Pero todo lo que puede ser practicado en el juicio, allí se hace. Y, por descontado, la prueba testifical es la reina absoluta. Los testigos acuden, tras ser debidamente citados, a contar, bajo juramento o promesa –sin biblia ni mano en el pecho, This is not America– lo que vieron, oyeron o percibieron con sus sentidos. O sea, lo que en las pelis aparece como la verdad, toda la verdad y nada más que la verdad, aunque aquí seamos más sencillitos y les digamos que están obligados a decir verdad una sola vez, eso sí, con los apercibimientos legales, que no son otra cosa que advertirles que si mienten ante el tribunal pueden cometer un delito y acabar en el talego. También es importante que sepan que han de constestar a las preguntas que se les hagan, no decir lo que les venga en gana, ni mucho menos, contestar con otra pregunta. Que, aunque crean que no, he visto más de una vez a testigos repreguntando cosas como ¿qué hubiera hecho usted en mi lugar?, a lo que una responde con elegancia que eso es algo que no interesa aquí. Por más que le interese al testigo en cuestión, que todo puede ser.

Otra de las pruebas reinas es la declaración del acusado. Este, a diferencia de los testigos, no tiene obligación de declarar ni tampoco de decir la verdad. Puede mentir como un cosaco, aunque es algo que no suele gustar a Sus Señorías, más aún si se trata de versiones increíbles. Ya hablé en alguna ocasión de un magistrado que advertía que podía no declarar, pero que se abstuviera de tomarle el pelo al tribunal. Pero, como decía, aquí no hay delito de perjurio como en las películas, entre otras cosas, porque al acusado no se le recibe juramento.

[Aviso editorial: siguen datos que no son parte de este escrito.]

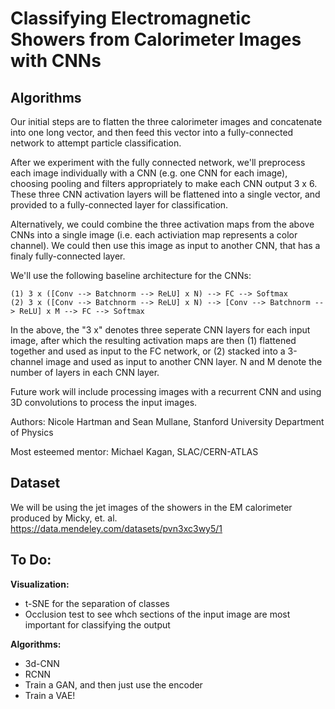 # Classifying Electromagnetic Showers from Calorimeter Images with CNNs

## Algorithms

Our initial steps are to flatten the three calorimeter images and concatenate into one long vector, and then feed this vector into a fully-connected network to attempt particle classification. 

After we experiment with the fully connected network, we'll preprocess each image individually with a CNN (e.g. one CNN for each image), choosing pooling and filters appropriately to make each CNN output 3 x 6. These three CNN activation layers will be flattened into a single vector, and provided to a fully-connected layer for classification. 

Alternatively, we could combine the three activation maps from the above CNNs into a single image (i.e. each activiation map represents a color channel). We could then use this image as input to another CNN, that has a finaly fully-connected layer. 

We'll use the following baseline architecture for the CNNs: 

    (1) 3 x ([Conv --> Batchnorm --> ReLU] x N) --> FC --> Softmax 
    (2) 3 x ([Conv --> Batchnorm --> ReLU] x N) --> [Conv --> Batchnorm --> ReLU] x M --> FC --> Softmax
    
In the above, the "3 x" denotes three seperate CNN layers for each input image, after which the resulting activation maps are then (1) flattened together and used as input to the FC network, or (2) stacked into a 3-channel image and used as input to another CNN layer. N and M denote the number of layers in each CNN layer. 

Future work will include processing images with a recurrent CNN and using 3D convolutions to process the input images.  

Authors: 
    Nicole Hartman and Sean Mullane, Stanford University Department of Physics

Most esteemed mentor: 
    Michael Kagan, SLAC/CERN-ATLAS 
    
## Dataset

We will be using the jet images of the showers in the EM calorimeter produced
by Micky, et. al.
https://data.mendeley.com/datasets/pvn3xc3wy5/1

## To Do:
**Visualization:**
- t-SNE for the separation of classes
- Occlusion test to see whch sections of the input image are most important for classifying the output

**Algorithms:**
- 3d-CNN
- RCNN
- Train a GAN, and then just use the encoder
- Train a VAE!
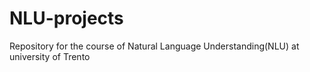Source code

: # NLU-projects
Repository for the course of Natural Language Understanding(NLU) at university of Trento
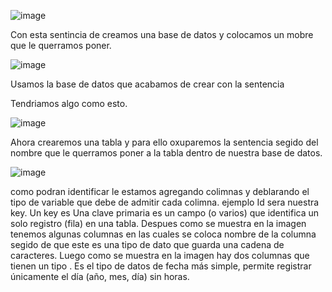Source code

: ![image](https://github.com/Echizito/Crea-una-base-de-datos/assets/102339093/55512c27-ab1b-4ae2-921c-eade4cefab01)


Con esta sentincia de <CREATE> creamos una base de datos y colocamos un mobre que le querramos poner.


![image](https://github.com/Echizito/Crea-una-base-de-datos/assets/102339093/0a454efb-7864-40c7-8ee0-308307e36d1a)


Usamos la base de datos que acabamos de crear con la sentencia <USE>



Tendriamos algo como esto.

![image](https://github.com/Echizito/Crea-una-base-de-datos/assets/102339093/869a3488-c5ec-405c-8843-63d890395568)


Ahora crearemos una tabla y para ello oxuparemos la sentencia <CREATE TABLE > segido del nombre que le querramos poner a la tabla dentro de nuestra base de datos.



![image](https://github.com/Echizito/Crea-una-base-de-datos/assets/102339093/c6fc251f-66cc-49c8-b8a2-2d27caf81bca)

como podran identificar le estamos agregando colimnas y deblarando el tipo de variable que debe de admitir cada colimna.
ejemplo Id sera nuestra key.
Un key es Una clave primaria es un campo (o varios) que identifica un solo registro (fila) en una tabla.
Despues como se muestra en la imagen tenemos algunas columnas en las cuales  se coloca nombre de la columna segido de <VARCHAR>  que este es una tipo de dato que guarda una cadena de caracteres.
Luego como se muestra en la imagen hay dos columnas que tienen un tipo <DATE>. Es el tipo de datos de fecha más simple, permite registrar únicamente el día (año, mes, día) sin horas.
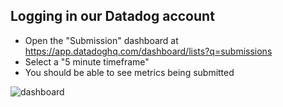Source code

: ## Logging in our Datadog account

- Open the "Submission" dashboard at https://app.datadoghq.com/dashboard/lists?q=submissions
- Select a "5 minute timeframe"
- You should be able to see metrics being submitted

![dashboard](https://p-qkfgo2.t2.n0.cdn.getcloudapp.com/items/bLuqd6Lb/3f2842fe-4509-47e3-8707-666077977b2a.png?source=viewer&v=44f2dcd562e2a4fbbff57da7d6eca241)
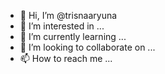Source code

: - 👋 Hi, I’m @trisnaaryuna
- 👀 I’m interested in ...
- 🌱 I’m currently learning ...
- 💞️ I’m looking to collaborate on ...
- 📫 How to reach me ...

<!---
trisnaaryuna/trisnaaryuna is a ✨ special ✨ repository because its `README.md` (this file) appears on your GitHub profile.
You can click the Preview link to take a look at your changes.
--->
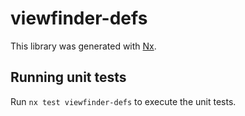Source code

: # viewfinder-defs

This library was generated with [Nx](https://nx.dev).

## Running unit tests

Run `nx test viewfinder-defs` to execute the unit tests.
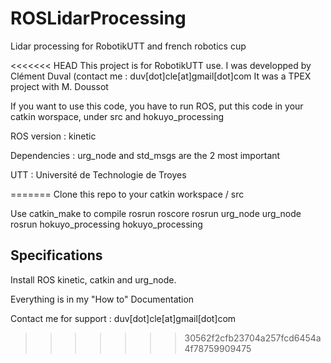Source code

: # ROSLidarProcessing
Lidar processing for RobotikUTT and french robotics cup

<<<<<<< HEAD
This project is for RobotikUTT use. I was developped by Clément Duval (contact me : duv[dot]cle[at]gmail[dot]com
It was a TPEX project with M. Doussot

If you want to use this code, you have to run ROS, put this code in your catkin worspace, under src and hokuyo_processing

ROS version : kinetic

Dependencies : urg_node and std_msgs are the 2 most important

UTT : Université de Technologie de Troyes

=======
Clone this repo to your catkin workspace / src

Use catkin_make to compile
rosrun roscore
rosrun urg_node urg_node
rosrun hokuyo_processing hokuyo_processing

## Specifications
Install ROS kinetic, catkin and urg_node.

Everything is in my "How to" Documentation

Contact me for support : duv[dot]cle[at]gmail[dot]com
>>>>>>> 30562f2cfb23704a257fcd6454a4f78759909475
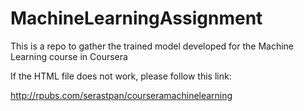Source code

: # MachineLearningAssignment
This is a repo to gather the trained model developed for the Machine Learning course in Coursera

If the HTML file does not work, please follow this link:

http://rpubs.com/serastpan/courseramachinelearning
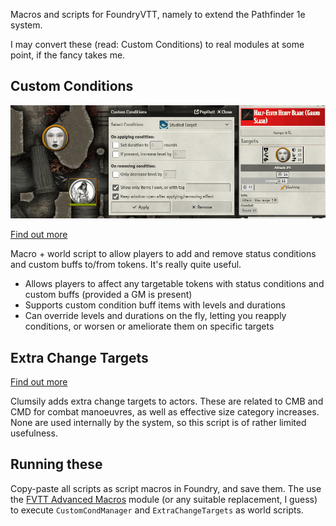 Macros and scripts for FoundryVTT, namely to extend the Pathfinder 1e system.

I may convert these (read: Custom Conditions) to real modules at some point, if the fancy takes me.


## Custom Conditions 

![](Custom%20Conditions/img/cc_studied_target.gif)


[Find out more](Custom%20Conditions/README.md)

Macro + world script to allow players to add and remove status conditions and custom buffs to/from tokens. It's really quite useful.

* Allows players to affect any targetable tokens with status conditions and custom buffs (provided a GM is present)
* Supports custom condition buff items with levels and durations
* Can override levels and durations on the fly, letting you reapply conditions, or worsen or ameliorate them on specific targets


## Extra Change Targets

[Find out more](Extra%20Change%20Targets/README.md)

Clumsily adds extra change targets to actors. These are related to CMB and CMD for combat manoeuvres, as well as effective size category increases. None are used internally by the system, so this script is of rather limited usefulness.



## Running these
Copy-paste all scripts as script macros in Foundry, and save them. The use the [FVTT Advanced Macros](https://github.com/mclemente/fvtt-advanced-macros) module (or any suitable replacement, I guess) to execute `CustomCondManager` and `ExtraChangeTargets` as world scripts.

También ellos deben responder a las preguntas, si quieren hacerlo, aunque tienen una oportunidad de decir lo que les venga en gana, el derecho a la última palabra,  un derecho que a veces se convierte en su propia condena, como el de aquel que trató de coleguear con el magistrado diciéndole que ya sabe que hay que poner en su sitio de vez en cuando a la parienta.

Y, si hay un procedimiento donde las pruebas se relajan y regalan verdaderas anécdotas, ese es el de las antiguas faltas, hoy delitos leves o, mejor, levitos. Como quiera que la ley establece que las partes vendrán al juicio con las pruebas de que intenten valerse, hemos visto de todo. Desde una señora que venía con el televisor a cuestas – cuando pesaban una barbaridad- para ponernos la cinta de video, hasta todo tipo de prendas de ropa en diferentes estados para demostrar que la vecina les echó lejía. Aun recuerdo una señora acusada de decirle a su vecina que era una guarra porque no se lavaba la faja, que llegó a la sala con una faja a la que buena falta le hacía una dosis de detergente para demostrarnos que sus afirmaciones eran ciertas. Un pretendido uso pintoresco de la exceptio veritatis.

Aunque si de ropa en diversos estados hablamos, de eso también se ve mucho en los juicios de familia, donde demandantes y demandados nos obsequian de vez en cuando con calcetines con agujeros, chándales sin lavar o uniformes en diversos estados de conservación, para acreditar que el otro no lleva a las criaturas como un pincel.

Así que hoy el aplauso no pude ser otro que el dedicado, una vez más, a la santa paciencia que nos permite presenciar esas cosas sin perder la compostura. Y, por supuesto, al sentido común para valorarlas, que no es cosa fácil.